• Extracted records:
- - -
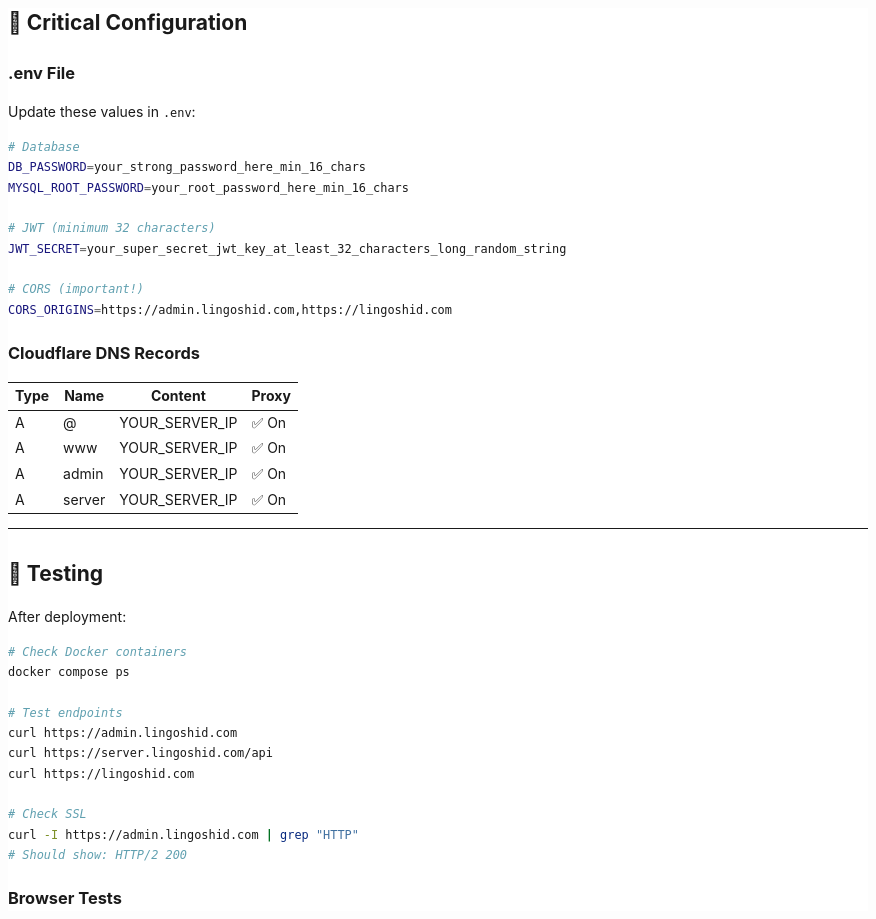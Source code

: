 
## 🔑 Critical Configuration

### .env File

Update these values in `.env`:

```bash
# Database
DB_PASSWORD=your_strong_password_here_min_16_chars
MYSQL_ROOT_PASSWORD=your_root_password_here_min_16_chars

# JWT (minimum 32 characters)
JWT_SECRET=your_super_secret_jwt_key_at_least_32_characters_long_random_string

# CORS (important!)
CORS_ORIGINS=https://admin.lingoshid.com,https://lingoshid.com
```

### Cloudflare DNS Records

| Type | Name   | Content        | Proxy |
|------|--------|----------------|-------|
| A    | @      | YOUR_SERVER_IP | ✅ On |
| A    | www    | YOUR_SERVER_IP | ✅ On |
| A    | admin  | YOUR_SERVER_IP | ✅ On |
| A    | server | YOUR_SERVER_IP | ✅ On |

---

## 🧪 Testing

After deployment:

```bash
# Check Docker containers
docker compose ps

# Test endpoints
curl https://admin.lingoshid.com
curl https://server.lingoshid.com/api
curl https://lingoshid.com

# Check SSL
curl -I https://admin.lingoshid.com | grep "HTTP"
# Should show: HTTP/2 200
```

### Browser Tests
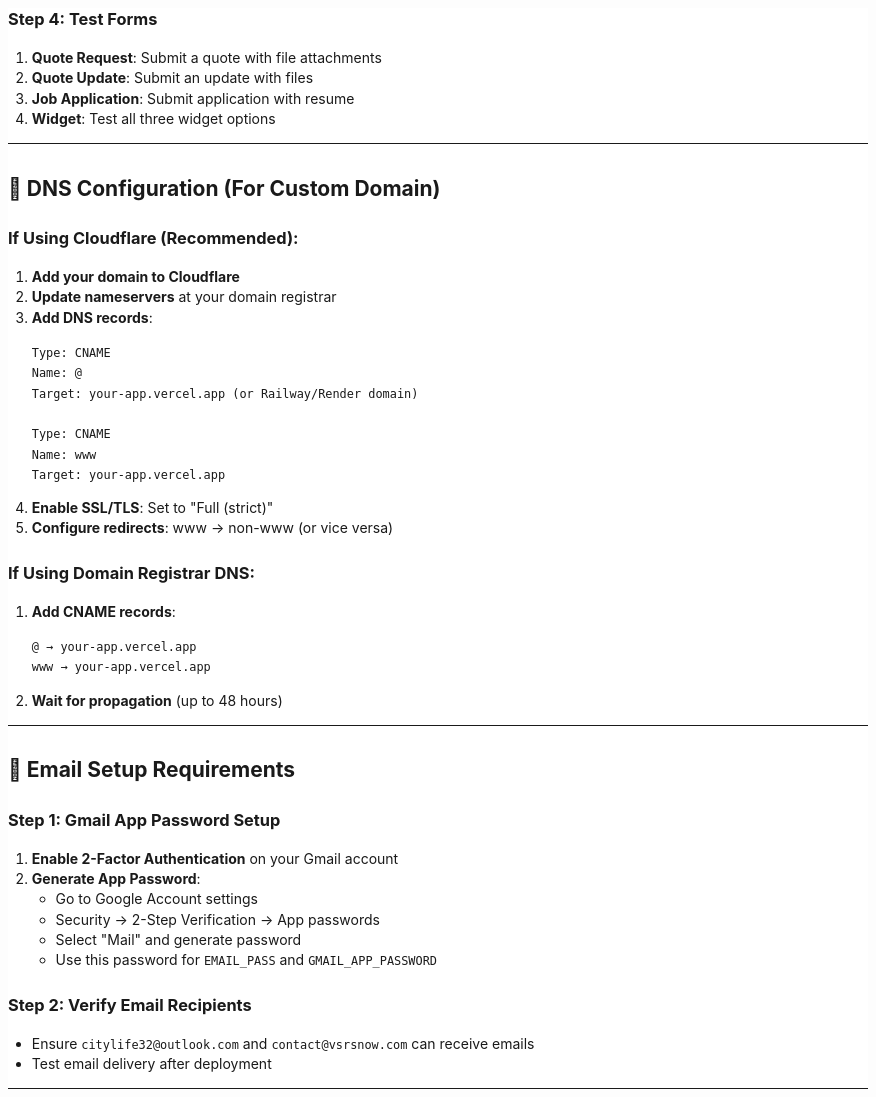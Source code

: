 ### Step 4: Test Forms
1. **Quote Request**: Submit a quote with file attachments
2. **Quote Update**: Submit an update with files  
3. **Job Application**: Submit application with resume
4. **Widget**: Test all three widget options

---

## 🎯 DNS Configuration (For Custom Domain)

### If Using Cloudflare (Recommended):
1. **Add your domain to Cloudflare**
2. **Update nameservers** at your domain registrar
3. **Add DNS records**:
   ```
   Type: CNAME
   Name: @
   Target: your-app.vercel.app (or Railway/Render domain)
   
   Type: CNAME  
   Name: www
   Target: your-app.vercel.app
   ```
4. **Enable SSL/TLS**: Set to "Full (strict)"
5. **Configure redirects**: www → non-www (or vice versa)

### If Using Domain Registrar DNS:
1. **Add CNAME records**:
   ```
   @ → your-app.vercel.app
   www → your-app.vercel.app
   ```
2. **Wait for propagation** (up to 48 hours)

---

## 📧 Email Setup Requirements

### Step 1: Gmail App Password Setup
1. **Enable 2-Factor Authentication** on your Gmail account
2. **Generate App Password**:
   - Go to Google Account settings
   - Security → 2-Step Verification → App passwords
   - Select "Mail" and generate password
   - Use this password for `EMAIL_PASS` and `GMAIL_APP_PASSWORD`

### Step 2: Verify Email Recipients
- Ensure `citylife32@outlook.com` and `contact@vsrsnow.com` can receive emails
- Test email delivery after deployment

---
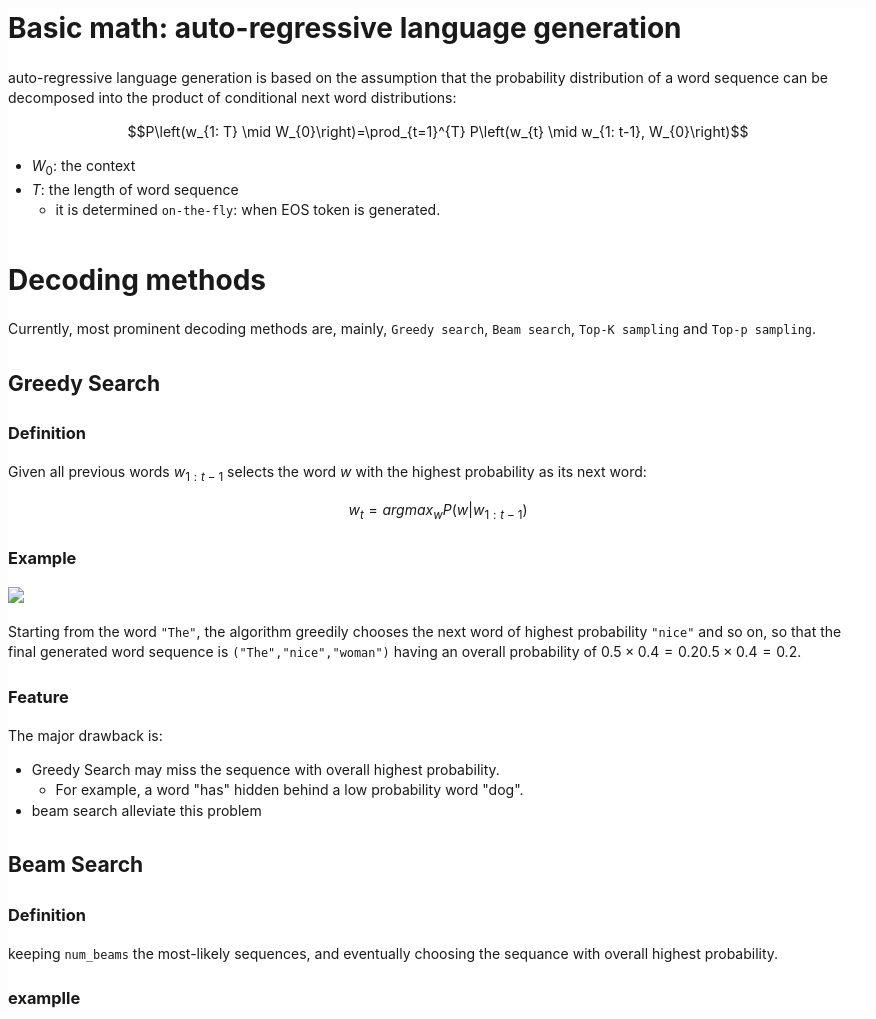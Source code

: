 
# Basic math: auto-regressive language generation

auto-regressive language generation is based on the assumption that the probability distribution of a word sequence can be decomposed into the product of conditional next word distributions:

$$P\left(w_{1: T} \mid W_{0}\right)=\prod_{t=1}^{T} P\left(w_{t} \mid w_{1: t-1}, W_{0}\right)$$

- $W_0$: the context
- $T$: the length of word sequence
  - it is determined `on-the-fly`: when EOS token is generated.


# Decoding methods

Currently, most prominent decoding methods are, mainly, `Greedy search`, `Beam search`, `Top-K sampling` and `Top-p sampling`.

## Greedy Search

### Definition
Given all previous words $w_{1: t-1}$ selects the word $w$ with the highest probability as its next word:

$$w_t = argmax_w P(w|w_{1:t-1})$$

### Example

![](https://cdn.mathpix.com/snip/images/OBrpnroZ9uvTqAMdUxbz1syW2hPPzfJeM3t6QTwn6gU.original.fullsize.png)

Starting from the word `"The"`, the algorithm greedily chooses the next word of highest probability `"nice"` and so on, so that the final generated word sequence is `("The","nice","woman")` having an overall probability of $0.5 \times 0.4 = 0.20.5×0.4=0.2$.

### Feature

The major drawback is: 
- Greedy Search may miss the sequence with overall highest probability. 
  - For example, a word "has" hidden behind a low probability word "dog".
- beam search alleviate this problem


## Beam Search

### Definition

keeping `num_beams` the most-likely sequences, and eventually choosing the sequance with overall highest probability.


### examplle
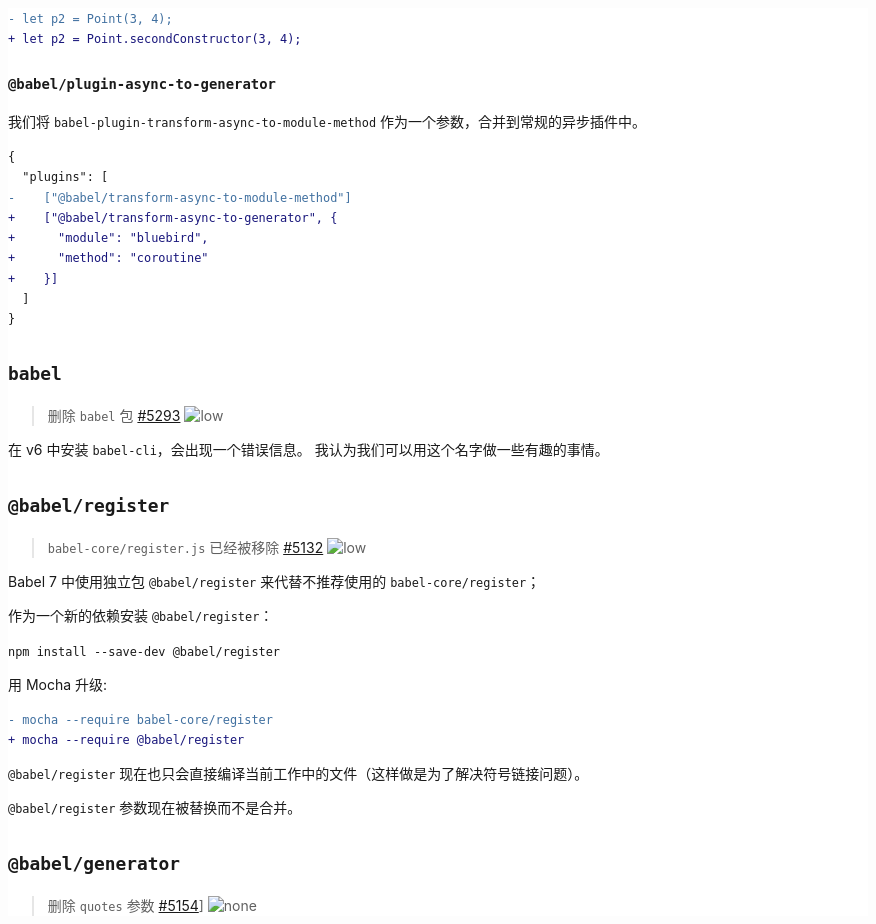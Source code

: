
 ```diff
- let p2 = Point(3, 4);
+ let p2 = Point.secondConstructor(3, 4);
```

### `@babel/plugin-async-to-generator`

我们将 `babel-plugin-transform-async-to-module-method` 作为一个参数，合并到常规的异步插件中。

```diff
{
  "plugins": [
-    ["@babel/transform-async-to-module-method"]
+    ["@babel/transform-async-to-generator", {
+      "module": "bluebird",
+      "method": "coroutine"
+    }]
  ]
}
```

## `babel`

> 删除 `babel` 包 [#5293](https://github.com/babel/babel/pull/5293) ![low](https://img.shields.io/badge/risk%20of%20breakage%3F-low-yellowgreen.svg)

在 v6 中安装 `babel-cli`，会出现一个错误信息。
我认为我们可以用这个名字做一些有趣的事情。

## `@babel/register`

> `babel-core/register.js` 已经被移除 [#5132](https://github.com/babel/babel/pull/5132) ![low](https://img.shields.io/badge/risk%20of%20breakage%3F-low-yellowgreen.svg)

Babel 7 中使用独立包 `@babel/register` 来代替不推荐使用的 `babel-core/register`；

作为一个新的依赖安装 `@babel/register`：

```shell npm2yarn
npm install --save-dev @babel/register
```

用 Mocha 升级:

```diff
- mocha --require babel-core/register
+ mocha --require @babel/register
```

`@babel/register` 现在也只会直接编译当前工作中的文件（这样做是为了解决符号链接问题）。

`@babel/register` 参数现在被替换而不是合并。

## `@babel/generator`

> 删除 `quotes` 参数 [#5154](https://github.com/babel/babel/pull/5154)] ![none](https://img.shields.io/badge/risk%20of%20breakage%3F-none-brightgreen.svg)
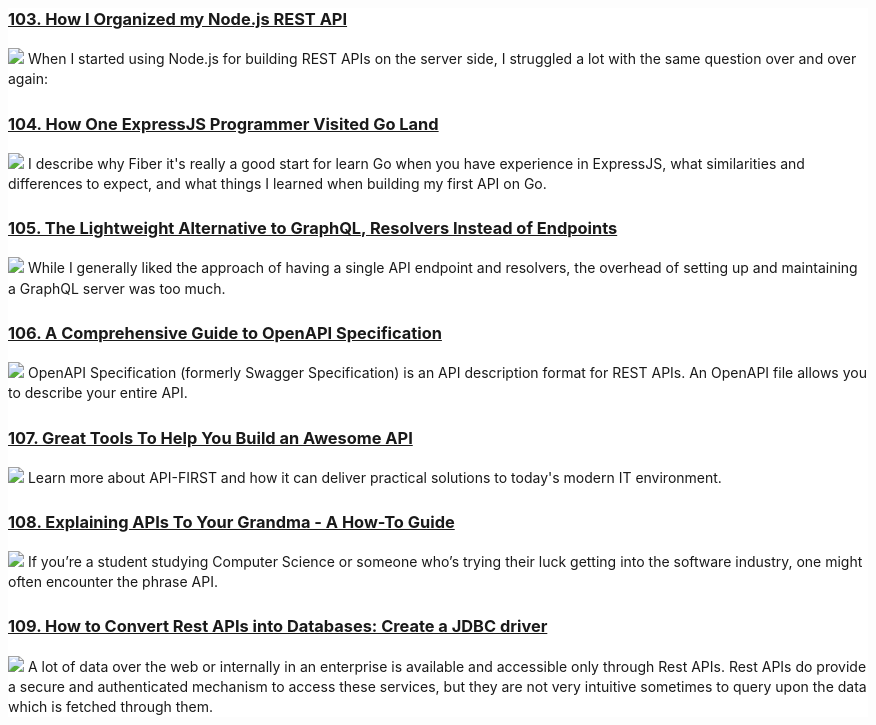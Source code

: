### [103. How I Organized my Node.js REST API](https://hackernoon.com/how-i-organized-my-nodejs-rest-api-aq573376)
![](https://cdn.hackernoon.com/drafts/la4l3xkh.png)
When I started using Node.js for building REST APIs on the server side, I struggled a lot with the same question over and over again:

### [104. How One ExpressJS Programmer Visited Go Land](https://hackernoon.com/how-one-expressjs-programmer-visited-go-land-pn4e3yvp)
![](https://cdn.hackernoon.com/images/rqesg19m9.jpg)
I describe why Fiber it's really a good start for learn Go when you have experience in ExpressJS, what similarities and differences to expect, and what things I learned when building my first API on Go.

### [105. The Lightweight Alternative to GraphQL, Resolvers Instead of Endpoints](https://hackernoon.com/the-lightweight-alternative-to-graphql-resolvers-instead-of-endpoints)
![](https://cdn.hackernoon.com/images/2jqChkrv03exBUgkLrDzIbfM99q2-yg92h0t.jpeg)
While I generally liked the approach of having a single API endpoint and resolvers, the overhead of setting up and maintaining a GraphQL server was too much.

### [106. A Comprehensive Guide to OpenAPI Specification](https://hackernoon.com/a-comprehensive-guide-to-openapi-specification)
![](https://cdn.hackernoon.com/images/MUo6MihNAVUIcUvRBbcToKZ7MKh1-fp93nyt.jpeg)
OpenAPI Specification (formerly Swagger Specification) is an API description format for REST APIs. An OpenAPI file allows you to describe your entire API.

### [107. Great Tools To Help You Build an Awesome API](https://hackernoon.com/great-tools-to-help-you-build-an-awesome-api-7h173uw7)
![](https://images.unsplash.com/photo-1516433596067-f58738c050bf?ixlib=rb-1.2.1&q=80&fm=jpg&crop=entropy&cs=tinysrgb&w=1080&fit=max&ixid=eyJhcHBfaWQiOjEwMDk2Mn0)
Learn more about API-FIRST and how it can deliver practical solutions to today's modern IT environment. 

### [108. Explaining APIs To Your Grandma - A How-To Guide](https://hackernoon.com/explaining-apis-to-your-grandma-a-how-to-guide-6s3d3w19)
![](https://firebasestorage.googleapis.com/v0/b/hackernoon-app.appspot.com/o/images%2FDM9C0RgBpfQP3wcU4KXbXQ3KXv32-es8h286g.jpeg?alt=media&token=89486aea-53b0-44d4-a286-3ca994df2620)
If you’re a student studying Computer Science or someone who’s trying their luck getting into the software industry, one might often encounter the phrase API. 

### [109. How to Convert Rest APIs into Databases: Create a JDBC driver](https://hackernoon.com/how-to-convert-rest-apis-into-databases-create-a-jdbc-driver-ih3i33ss)
![](https://cdn.hackernoon.com/images/g7wtvQsqLaXAmf866plsOlRnAIJ2-qgn33ip.jpeg)
A lot of data over the web or internally in an enterprise is available and accessible only through Rest APIs. Rest APIs do provide a secure and authenticated mechanism to access these services, but they are not very intuitive sometimes to query upon the data which is fetched through them.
- - -
• Assignment: Using the material above, gather every line that includes "with".

• Answer space:
1. **Quote Request**: Submit a quote with file attachments
2. **Quote Update**: Submit an update with files  
3. **Job Application**: Submit application with resume
Given all previous words $w_{1: t-1}$ selects the word $w$ with the highest probability as its next word:
- Greedy Search may miss the sequence with overall highest probability. 
keeping `num_beams` the most-likely sequences, and eventually choosing the sequance with overall highest probability.
When I started using Node.js for building REST APIs on the server side, I struggled a lot with the same question over and over again:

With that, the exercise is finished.